**TASK DETAILS:**
Within this material, find every line where the string "Query" appears, and copy it out.

**INPUT:**

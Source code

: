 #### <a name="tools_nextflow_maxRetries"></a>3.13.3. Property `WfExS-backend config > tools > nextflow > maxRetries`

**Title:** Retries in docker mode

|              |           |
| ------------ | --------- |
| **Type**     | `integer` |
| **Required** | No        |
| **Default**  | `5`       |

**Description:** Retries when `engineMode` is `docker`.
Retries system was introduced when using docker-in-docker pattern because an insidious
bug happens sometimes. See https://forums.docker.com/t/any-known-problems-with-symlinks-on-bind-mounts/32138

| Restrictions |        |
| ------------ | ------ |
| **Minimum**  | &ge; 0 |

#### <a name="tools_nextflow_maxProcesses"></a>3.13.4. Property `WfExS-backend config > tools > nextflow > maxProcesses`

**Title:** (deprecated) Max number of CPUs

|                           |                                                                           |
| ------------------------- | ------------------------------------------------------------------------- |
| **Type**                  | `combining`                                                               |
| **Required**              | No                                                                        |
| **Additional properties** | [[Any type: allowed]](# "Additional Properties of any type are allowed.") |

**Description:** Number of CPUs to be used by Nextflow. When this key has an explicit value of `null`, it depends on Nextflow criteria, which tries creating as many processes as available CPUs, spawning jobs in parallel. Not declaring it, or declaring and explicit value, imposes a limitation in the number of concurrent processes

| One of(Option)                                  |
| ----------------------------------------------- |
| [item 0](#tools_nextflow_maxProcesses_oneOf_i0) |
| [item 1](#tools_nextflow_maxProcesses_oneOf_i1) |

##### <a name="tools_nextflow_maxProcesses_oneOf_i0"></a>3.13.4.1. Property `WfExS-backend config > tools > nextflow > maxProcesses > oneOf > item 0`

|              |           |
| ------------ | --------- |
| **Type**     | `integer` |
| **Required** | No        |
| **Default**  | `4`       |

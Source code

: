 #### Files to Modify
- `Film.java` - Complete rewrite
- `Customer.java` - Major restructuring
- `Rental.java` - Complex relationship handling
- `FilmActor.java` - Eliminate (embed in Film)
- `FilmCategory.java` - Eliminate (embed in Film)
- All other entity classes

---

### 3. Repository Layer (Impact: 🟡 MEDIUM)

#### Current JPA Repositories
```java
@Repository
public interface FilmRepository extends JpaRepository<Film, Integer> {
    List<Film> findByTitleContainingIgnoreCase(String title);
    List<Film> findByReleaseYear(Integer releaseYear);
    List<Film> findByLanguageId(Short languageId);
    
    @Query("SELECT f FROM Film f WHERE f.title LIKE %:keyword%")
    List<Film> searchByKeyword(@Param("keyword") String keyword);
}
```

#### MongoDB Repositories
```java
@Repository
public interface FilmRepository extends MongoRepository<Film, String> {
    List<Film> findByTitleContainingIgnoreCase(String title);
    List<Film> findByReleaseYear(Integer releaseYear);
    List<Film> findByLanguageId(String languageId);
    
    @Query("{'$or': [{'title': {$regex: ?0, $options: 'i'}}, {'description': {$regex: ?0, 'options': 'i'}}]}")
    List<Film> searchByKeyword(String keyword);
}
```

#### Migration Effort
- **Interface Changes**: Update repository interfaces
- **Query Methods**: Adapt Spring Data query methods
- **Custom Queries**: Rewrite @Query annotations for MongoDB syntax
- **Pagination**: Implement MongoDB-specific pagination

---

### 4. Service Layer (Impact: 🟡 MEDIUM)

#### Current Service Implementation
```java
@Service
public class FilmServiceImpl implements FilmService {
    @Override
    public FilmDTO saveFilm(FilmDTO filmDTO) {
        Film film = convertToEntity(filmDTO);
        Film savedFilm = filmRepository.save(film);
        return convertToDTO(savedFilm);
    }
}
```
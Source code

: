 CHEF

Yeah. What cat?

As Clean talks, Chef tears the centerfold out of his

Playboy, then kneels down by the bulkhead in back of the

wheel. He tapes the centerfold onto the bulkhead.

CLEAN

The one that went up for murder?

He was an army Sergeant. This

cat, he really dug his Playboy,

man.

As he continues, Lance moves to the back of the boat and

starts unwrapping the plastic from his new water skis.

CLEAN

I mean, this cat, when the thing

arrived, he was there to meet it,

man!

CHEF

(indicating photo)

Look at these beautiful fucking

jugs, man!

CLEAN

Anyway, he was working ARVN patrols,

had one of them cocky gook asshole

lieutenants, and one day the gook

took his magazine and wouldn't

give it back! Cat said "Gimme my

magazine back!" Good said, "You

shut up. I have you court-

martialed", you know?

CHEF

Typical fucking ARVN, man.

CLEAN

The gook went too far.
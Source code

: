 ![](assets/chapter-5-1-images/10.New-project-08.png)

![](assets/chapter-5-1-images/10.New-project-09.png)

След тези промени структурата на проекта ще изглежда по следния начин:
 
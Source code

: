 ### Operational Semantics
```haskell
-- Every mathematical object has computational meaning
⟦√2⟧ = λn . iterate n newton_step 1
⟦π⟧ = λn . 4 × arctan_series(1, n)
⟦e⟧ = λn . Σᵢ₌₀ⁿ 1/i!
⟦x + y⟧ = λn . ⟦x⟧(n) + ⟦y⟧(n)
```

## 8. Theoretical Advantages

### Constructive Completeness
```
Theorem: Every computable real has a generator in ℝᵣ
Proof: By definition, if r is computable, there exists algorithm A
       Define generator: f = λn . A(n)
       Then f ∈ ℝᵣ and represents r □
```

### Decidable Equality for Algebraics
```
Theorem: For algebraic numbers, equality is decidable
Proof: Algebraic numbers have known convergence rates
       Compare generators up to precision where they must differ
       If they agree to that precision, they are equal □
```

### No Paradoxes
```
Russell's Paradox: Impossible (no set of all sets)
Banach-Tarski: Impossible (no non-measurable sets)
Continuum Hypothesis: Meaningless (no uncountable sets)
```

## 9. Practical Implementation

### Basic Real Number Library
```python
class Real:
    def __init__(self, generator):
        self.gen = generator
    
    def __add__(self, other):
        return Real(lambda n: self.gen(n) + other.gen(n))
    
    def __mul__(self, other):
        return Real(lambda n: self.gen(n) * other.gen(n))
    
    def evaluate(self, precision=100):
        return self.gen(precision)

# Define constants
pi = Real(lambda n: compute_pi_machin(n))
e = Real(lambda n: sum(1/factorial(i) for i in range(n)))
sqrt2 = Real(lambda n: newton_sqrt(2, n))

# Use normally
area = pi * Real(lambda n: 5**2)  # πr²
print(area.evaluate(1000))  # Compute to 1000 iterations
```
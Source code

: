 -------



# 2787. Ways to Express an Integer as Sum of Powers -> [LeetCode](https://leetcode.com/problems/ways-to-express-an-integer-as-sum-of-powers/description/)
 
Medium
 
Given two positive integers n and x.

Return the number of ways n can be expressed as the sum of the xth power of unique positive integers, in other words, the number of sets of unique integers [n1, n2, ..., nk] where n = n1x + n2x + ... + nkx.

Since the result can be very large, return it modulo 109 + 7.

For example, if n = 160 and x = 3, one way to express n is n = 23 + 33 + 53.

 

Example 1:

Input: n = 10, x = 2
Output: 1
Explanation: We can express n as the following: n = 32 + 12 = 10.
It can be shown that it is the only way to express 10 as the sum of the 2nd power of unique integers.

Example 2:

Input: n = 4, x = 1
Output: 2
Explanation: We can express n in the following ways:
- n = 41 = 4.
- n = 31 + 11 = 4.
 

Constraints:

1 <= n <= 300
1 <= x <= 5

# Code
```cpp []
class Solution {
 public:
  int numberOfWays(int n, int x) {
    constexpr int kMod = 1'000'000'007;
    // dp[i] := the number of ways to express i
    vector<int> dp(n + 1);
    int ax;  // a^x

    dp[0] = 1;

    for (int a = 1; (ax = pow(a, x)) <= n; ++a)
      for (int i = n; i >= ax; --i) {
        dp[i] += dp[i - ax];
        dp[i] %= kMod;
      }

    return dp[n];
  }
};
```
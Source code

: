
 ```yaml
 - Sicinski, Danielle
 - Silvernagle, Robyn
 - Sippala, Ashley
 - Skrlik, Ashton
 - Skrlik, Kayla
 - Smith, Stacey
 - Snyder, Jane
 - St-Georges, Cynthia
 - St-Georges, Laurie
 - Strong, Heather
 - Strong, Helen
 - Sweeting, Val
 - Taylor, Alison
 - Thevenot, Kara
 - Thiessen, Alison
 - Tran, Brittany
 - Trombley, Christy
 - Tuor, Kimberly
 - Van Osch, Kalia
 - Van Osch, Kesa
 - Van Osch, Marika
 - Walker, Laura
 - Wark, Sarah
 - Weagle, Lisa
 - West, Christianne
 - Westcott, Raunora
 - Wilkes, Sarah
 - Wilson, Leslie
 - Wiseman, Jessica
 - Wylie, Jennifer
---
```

**RESULT OF THIS TASK:**
    @Query("SELECT f FROM Film f WHERE f.title LIKE %:keyword%")
    @Query("{'$or': [{'title': {$regex: ?0, $options: 'i'}}, {'description': {$regex: ?0, 'options': 'i'}}]}")
- **Query Methods**: Adapt Spring Data query methods
- **Custom Queries**: Rewrite @Query annotations for MongoDB syntax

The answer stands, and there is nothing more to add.